Le répertoire se poursuit avec le morceau éponyme, Life Letters. Avec lui s’installe un climat de musique de chambre avec des espaces sonores où s’invite le silence. On est saisi par la fluidité et la générosité du jeu du piano qui déambule au fil de la mélodie et élabore des phrases comme des lettres porteuses de lumière ou d’ombre.

Dès les premières mesures de Romance, le jeu limpide du pianiste s’allège encore et révèle une sensibilité peu commune. Avec maîtrise mais sans excès de virtuosité, il ponctue la mélodie de cette somptueuse ballade. La musique respire et le court solo de contrebasse ravit par son élégance et sa retenue. Setondji est ensuite jouée sur un tempo plus rapide. Une osmose s’installe entre le piano au jeu chaleureux et brillant et la section rythmique discrète et efficace dont le jeu alerte ne manque pas de dynamisme.

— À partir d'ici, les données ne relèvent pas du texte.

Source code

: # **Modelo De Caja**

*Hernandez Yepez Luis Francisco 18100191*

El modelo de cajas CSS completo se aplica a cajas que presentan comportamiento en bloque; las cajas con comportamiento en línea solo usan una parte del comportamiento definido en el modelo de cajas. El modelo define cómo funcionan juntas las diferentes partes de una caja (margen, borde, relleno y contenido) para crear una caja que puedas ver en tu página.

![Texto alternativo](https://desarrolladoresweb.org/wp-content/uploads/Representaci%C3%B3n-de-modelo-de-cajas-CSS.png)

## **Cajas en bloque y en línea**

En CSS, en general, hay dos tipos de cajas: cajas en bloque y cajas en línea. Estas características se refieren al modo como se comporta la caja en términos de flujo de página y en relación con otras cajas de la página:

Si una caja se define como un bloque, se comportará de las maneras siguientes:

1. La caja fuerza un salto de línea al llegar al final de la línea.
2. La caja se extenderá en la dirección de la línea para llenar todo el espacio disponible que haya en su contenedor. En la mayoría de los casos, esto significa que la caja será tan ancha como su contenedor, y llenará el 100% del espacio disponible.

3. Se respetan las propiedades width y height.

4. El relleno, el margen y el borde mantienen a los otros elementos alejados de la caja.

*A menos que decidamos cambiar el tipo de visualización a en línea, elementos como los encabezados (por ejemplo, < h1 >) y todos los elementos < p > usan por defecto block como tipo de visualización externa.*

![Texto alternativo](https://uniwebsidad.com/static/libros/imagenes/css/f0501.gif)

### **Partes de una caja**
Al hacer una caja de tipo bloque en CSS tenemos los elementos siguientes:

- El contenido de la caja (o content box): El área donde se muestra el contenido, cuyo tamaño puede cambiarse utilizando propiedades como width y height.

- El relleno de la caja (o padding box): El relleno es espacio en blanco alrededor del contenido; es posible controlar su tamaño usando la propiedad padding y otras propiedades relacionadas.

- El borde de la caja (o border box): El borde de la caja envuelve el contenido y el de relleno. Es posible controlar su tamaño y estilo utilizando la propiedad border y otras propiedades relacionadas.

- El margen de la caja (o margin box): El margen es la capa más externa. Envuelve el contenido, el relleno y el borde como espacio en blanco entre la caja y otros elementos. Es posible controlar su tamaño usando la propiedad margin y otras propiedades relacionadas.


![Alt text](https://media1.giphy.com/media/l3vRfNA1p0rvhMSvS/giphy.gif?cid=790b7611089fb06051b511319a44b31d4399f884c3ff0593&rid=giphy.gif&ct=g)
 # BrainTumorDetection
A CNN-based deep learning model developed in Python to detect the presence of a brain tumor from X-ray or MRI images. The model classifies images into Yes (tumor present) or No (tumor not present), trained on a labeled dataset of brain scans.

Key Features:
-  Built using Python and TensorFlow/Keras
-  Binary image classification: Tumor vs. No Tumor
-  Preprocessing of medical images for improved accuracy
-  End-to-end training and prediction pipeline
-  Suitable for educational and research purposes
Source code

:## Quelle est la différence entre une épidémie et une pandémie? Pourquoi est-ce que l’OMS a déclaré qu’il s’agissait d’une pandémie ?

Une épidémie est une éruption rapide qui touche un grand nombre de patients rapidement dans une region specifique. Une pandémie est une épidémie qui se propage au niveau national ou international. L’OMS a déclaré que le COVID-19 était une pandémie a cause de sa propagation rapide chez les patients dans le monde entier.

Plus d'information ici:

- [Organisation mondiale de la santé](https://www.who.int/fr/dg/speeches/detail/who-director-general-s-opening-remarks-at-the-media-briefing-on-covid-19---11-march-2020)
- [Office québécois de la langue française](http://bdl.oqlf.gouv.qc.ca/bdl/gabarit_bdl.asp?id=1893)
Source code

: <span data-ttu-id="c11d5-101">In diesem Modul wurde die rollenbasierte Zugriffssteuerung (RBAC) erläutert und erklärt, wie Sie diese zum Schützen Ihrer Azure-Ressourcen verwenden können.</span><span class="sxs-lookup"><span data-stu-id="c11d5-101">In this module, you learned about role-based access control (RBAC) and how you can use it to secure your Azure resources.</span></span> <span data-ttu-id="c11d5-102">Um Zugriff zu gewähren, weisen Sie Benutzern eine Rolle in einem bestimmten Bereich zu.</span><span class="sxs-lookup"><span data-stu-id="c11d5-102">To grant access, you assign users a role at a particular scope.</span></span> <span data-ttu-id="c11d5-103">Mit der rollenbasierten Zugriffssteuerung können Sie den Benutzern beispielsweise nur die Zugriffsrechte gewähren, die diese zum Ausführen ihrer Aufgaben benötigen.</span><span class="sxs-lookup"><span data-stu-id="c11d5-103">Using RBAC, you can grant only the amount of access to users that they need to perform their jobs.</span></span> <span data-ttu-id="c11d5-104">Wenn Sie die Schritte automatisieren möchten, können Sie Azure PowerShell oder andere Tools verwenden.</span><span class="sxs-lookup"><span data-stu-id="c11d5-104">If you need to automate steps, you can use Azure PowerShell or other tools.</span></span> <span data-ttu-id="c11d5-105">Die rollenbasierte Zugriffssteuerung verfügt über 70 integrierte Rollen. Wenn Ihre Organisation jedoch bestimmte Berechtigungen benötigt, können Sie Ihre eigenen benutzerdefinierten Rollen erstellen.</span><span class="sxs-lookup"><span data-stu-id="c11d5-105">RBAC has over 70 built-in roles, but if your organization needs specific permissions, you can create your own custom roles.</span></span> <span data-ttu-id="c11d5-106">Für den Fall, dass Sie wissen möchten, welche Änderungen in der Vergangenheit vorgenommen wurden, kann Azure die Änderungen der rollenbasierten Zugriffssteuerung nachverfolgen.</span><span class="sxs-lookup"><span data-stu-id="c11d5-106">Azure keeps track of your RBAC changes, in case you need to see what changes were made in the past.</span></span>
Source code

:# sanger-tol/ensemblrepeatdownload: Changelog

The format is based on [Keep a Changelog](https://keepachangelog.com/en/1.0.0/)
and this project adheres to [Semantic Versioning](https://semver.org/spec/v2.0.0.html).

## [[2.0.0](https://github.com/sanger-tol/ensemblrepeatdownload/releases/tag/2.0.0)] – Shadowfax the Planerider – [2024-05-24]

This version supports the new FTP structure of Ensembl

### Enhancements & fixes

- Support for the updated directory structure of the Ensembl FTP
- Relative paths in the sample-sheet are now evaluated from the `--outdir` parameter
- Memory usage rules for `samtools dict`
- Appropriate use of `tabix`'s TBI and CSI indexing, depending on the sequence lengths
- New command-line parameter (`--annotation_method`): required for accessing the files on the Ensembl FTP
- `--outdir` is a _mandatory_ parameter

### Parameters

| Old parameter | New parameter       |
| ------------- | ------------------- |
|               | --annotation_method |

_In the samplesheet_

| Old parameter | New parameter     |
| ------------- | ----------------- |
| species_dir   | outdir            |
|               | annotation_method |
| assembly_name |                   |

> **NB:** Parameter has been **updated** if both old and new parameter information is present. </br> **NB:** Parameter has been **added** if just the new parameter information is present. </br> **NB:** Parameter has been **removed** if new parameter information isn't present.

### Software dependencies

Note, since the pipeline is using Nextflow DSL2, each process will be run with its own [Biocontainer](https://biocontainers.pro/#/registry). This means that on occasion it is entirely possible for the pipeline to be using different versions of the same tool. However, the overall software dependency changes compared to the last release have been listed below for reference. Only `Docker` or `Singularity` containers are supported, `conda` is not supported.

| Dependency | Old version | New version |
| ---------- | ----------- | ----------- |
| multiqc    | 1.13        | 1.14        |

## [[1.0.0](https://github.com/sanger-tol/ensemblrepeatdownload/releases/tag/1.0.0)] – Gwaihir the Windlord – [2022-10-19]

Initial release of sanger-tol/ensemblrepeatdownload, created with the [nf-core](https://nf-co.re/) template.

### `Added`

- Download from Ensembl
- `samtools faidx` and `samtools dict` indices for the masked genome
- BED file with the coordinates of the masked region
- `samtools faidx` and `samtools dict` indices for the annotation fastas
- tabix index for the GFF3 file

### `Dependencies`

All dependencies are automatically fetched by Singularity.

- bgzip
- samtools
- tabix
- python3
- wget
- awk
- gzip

En solo sur You Little Me, le pianiste élabore un jeu limpide dont les notes évoquent des gouttelettes d’eau qui tombent avant de s’évaporer. Une ode sensible et exigeante aux vibrantes couleurs impressionnistes.

Le trio joue Hopeless Romantic en harmonie totale, sur un tempo très lent avant d’interpréter Kafka’s Nightmare sur un rythme plus alerte. Discours impétueux et clair, traits fulgurants et incisifs du pianiste. Atmosphère envoutante.

En deux minutes et onze secondes, Mina, installe un moment de grâce. Sur cette douce ballade musicale, le pianiste joue en suspension alors que la section rythmique suggère le tempo.

Plus loin, les trois musiciens revivifient en un blues, Let’s play one, la composition du trompettiste Thad Jones écrite en 1954. De l’improvisation du piano se dégage une énergie intense et souple. Toucher cristallin sur le clavier, phrasé parfait, lyrisme bluesy suivi d’un chorus inspiré de la contrebasse au gros son et au swing irréprochable.

Sur Duke, hommage à Duke Ellington écrit par Vincent Bourgeyx, le contrebassiste expose le thème puis le pianiste développe une improvisation raffinée au propos très contemporain.

C’est en solo que Vincent Bourgeyx referme son recueil d’histoires, avec A Flower is a Lovesome Thing écrite par Billy Strayhorn. L’interprétation méditative du pianiste se caractérise par un discours sobre ponctué de séquences harmoniques et d’accords qui évoquent les harmonies de Debussy et de Ravel.

Pour écouter Vincent Bourgeyx, Darryl Hall et Gregory Hutchinson interpréter le répertoire de « Life Letters », rendez-vous le 07 Juillet 2026 au Malta Jazz Festival à Malte lors du concert de sortie du disque.